Take each line of the records below that contains the string "方法中执行" and copy it.
»»
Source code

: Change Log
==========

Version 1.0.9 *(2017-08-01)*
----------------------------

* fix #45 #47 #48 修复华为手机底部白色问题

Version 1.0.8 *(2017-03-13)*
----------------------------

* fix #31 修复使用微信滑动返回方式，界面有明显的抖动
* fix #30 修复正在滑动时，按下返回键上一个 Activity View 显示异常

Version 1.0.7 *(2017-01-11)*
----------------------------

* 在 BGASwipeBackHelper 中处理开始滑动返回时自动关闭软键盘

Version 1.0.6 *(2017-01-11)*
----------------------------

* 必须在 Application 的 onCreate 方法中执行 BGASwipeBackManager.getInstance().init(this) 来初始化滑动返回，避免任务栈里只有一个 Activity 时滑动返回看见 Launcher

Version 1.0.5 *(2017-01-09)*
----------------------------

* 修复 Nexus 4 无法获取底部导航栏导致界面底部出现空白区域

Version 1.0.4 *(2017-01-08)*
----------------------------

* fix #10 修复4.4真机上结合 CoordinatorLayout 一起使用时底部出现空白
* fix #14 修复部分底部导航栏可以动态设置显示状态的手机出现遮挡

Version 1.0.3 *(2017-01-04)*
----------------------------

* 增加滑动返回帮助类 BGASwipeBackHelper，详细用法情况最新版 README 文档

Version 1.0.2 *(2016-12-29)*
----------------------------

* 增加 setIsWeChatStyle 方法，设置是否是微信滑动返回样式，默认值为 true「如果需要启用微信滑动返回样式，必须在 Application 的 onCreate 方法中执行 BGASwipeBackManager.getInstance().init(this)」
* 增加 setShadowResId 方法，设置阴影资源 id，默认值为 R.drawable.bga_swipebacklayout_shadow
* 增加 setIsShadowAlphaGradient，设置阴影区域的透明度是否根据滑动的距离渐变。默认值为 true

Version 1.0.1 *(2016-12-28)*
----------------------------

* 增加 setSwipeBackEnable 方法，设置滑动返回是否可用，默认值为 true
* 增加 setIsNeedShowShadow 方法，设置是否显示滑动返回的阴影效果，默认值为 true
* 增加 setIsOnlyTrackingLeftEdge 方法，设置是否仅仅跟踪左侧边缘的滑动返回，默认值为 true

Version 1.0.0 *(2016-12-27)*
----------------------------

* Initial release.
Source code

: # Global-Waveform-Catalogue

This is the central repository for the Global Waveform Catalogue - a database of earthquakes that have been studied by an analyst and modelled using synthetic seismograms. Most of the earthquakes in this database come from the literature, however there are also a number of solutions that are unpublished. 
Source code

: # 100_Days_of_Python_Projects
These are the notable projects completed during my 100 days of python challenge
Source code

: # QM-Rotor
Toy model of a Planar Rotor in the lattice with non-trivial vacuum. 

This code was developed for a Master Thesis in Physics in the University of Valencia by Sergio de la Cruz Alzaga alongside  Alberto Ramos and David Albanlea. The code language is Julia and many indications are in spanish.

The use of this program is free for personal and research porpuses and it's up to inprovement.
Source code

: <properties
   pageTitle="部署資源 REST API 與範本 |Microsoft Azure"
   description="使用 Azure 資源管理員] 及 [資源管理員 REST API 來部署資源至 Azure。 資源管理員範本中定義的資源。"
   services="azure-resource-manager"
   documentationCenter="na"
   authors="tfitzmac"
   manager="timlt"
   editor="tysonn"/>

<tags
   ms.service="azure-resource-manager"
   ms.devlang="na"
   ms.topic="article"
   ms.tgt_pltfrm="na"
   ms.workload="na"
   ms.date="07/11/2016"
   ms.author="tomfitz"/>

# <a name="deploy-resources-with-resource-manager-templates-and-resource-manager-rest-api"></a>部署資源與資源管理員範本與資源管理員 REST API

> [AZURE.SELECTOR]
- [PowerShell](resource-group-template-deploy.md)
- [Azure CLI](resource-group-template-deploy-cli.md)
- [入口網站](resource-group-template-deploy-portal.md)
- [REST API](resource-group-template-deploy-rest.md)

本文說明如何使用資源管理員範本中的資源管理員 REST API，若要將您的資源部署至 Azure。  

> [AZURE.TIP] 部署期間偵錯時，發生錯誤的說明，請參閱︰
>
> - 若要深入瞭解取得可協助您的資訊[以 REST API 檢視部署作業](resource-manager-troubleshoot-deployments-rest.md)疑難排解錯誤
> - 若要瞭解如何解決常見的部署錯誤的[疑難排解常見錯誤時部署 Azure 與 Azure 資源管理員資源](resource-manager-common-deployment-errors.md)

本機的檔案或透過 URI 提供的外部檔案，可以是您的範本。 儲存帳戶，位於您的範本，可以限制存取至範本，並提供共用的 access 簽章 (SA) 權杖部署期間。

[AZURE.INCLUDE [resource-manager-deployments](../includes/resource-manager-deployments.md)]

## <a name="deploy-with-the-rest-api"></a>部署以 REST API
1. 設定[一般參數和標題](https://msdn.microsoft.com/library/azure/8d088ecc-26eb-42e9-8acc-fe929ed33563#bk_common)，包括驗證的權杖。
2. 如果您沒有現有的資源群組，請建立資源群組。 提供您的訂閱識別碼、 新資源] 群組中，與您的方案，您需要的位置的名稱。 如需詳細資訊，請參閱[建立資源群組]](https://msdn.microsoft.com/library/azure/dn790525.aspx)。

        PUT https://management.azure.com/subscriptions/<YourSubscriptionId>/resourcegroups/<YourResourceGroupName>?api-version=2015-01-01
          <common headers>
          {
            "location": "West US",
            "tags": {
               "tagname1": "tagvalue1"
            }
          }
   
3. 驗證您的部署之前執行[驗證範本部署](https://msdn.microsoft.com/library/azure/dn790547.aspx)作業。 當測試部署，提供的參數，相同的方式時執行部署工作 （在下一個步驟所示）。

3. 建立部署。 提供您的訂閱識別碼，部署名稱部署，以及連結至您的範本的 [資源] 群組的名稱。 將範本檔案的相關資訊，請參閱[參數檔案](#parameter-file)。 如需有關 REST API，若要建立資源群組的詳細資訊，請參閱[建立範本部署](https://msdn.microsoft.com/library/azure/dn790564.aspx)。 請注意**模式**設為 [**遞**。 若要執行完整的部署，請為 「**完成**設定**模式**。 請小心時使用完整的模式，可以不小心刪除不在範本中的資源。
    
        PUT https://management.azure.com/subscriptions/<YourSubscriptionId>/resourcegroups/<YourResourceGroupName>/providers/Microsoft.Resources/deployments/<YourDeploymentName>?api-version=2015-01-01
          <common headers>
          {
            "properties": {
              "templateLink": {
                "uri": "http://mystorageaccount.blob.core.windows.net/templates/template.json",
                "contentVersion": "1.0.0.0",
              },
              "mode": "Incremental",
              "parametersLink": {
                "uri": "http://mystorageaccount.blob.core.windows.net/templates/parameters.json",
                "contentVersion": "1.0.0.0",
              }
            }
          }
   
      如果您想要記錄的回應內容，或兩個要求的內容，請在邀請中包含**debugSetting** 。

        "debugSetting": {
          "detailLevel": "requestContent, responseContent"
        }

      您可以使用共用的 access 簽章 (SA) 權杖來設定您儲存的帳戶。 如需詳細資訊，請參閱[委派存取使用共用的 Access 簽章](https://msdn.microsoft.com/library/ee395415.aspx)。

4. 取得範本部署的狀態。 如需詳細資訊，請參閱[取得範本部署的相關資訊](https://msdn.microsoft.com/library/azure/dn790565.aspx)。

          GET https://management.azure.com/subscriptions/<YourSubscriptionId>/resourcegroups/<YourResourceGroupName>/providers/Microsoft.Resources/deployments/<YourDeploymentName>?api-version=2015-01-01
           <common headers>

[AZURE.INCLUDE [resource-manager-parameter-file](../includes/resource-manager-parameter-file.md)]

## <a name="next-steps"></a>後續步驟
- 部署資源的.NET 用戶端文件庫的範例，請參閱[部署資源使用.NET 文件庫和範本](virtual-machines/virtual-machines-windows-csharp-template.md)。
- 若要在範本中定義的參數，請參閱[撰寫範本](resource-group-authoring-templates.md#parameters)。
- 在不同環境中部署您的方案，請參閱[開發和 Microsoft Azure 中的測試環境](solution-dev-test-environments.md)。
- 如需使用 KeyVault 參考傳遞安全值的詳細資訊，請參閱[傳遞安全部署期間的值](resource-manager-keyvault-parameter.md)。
««
■ Result of the task:
* 必须在 Application 的 onCreate 方法中执行 BGASwipeBackManager.getInstance().init(this) 来初始化滑动返回，避免任务栈里只有一个 Activity 时滑动返回看见 Launcher
* 增加 setIsWeChatStyle 方法，设置是否是微信滑动返回样式，默认值为 true「如果需要启用微信滑动返回样式，必须在 Application 的 onCreate 方法中执行 BGASwipeBackManager.getInstance().init(this)」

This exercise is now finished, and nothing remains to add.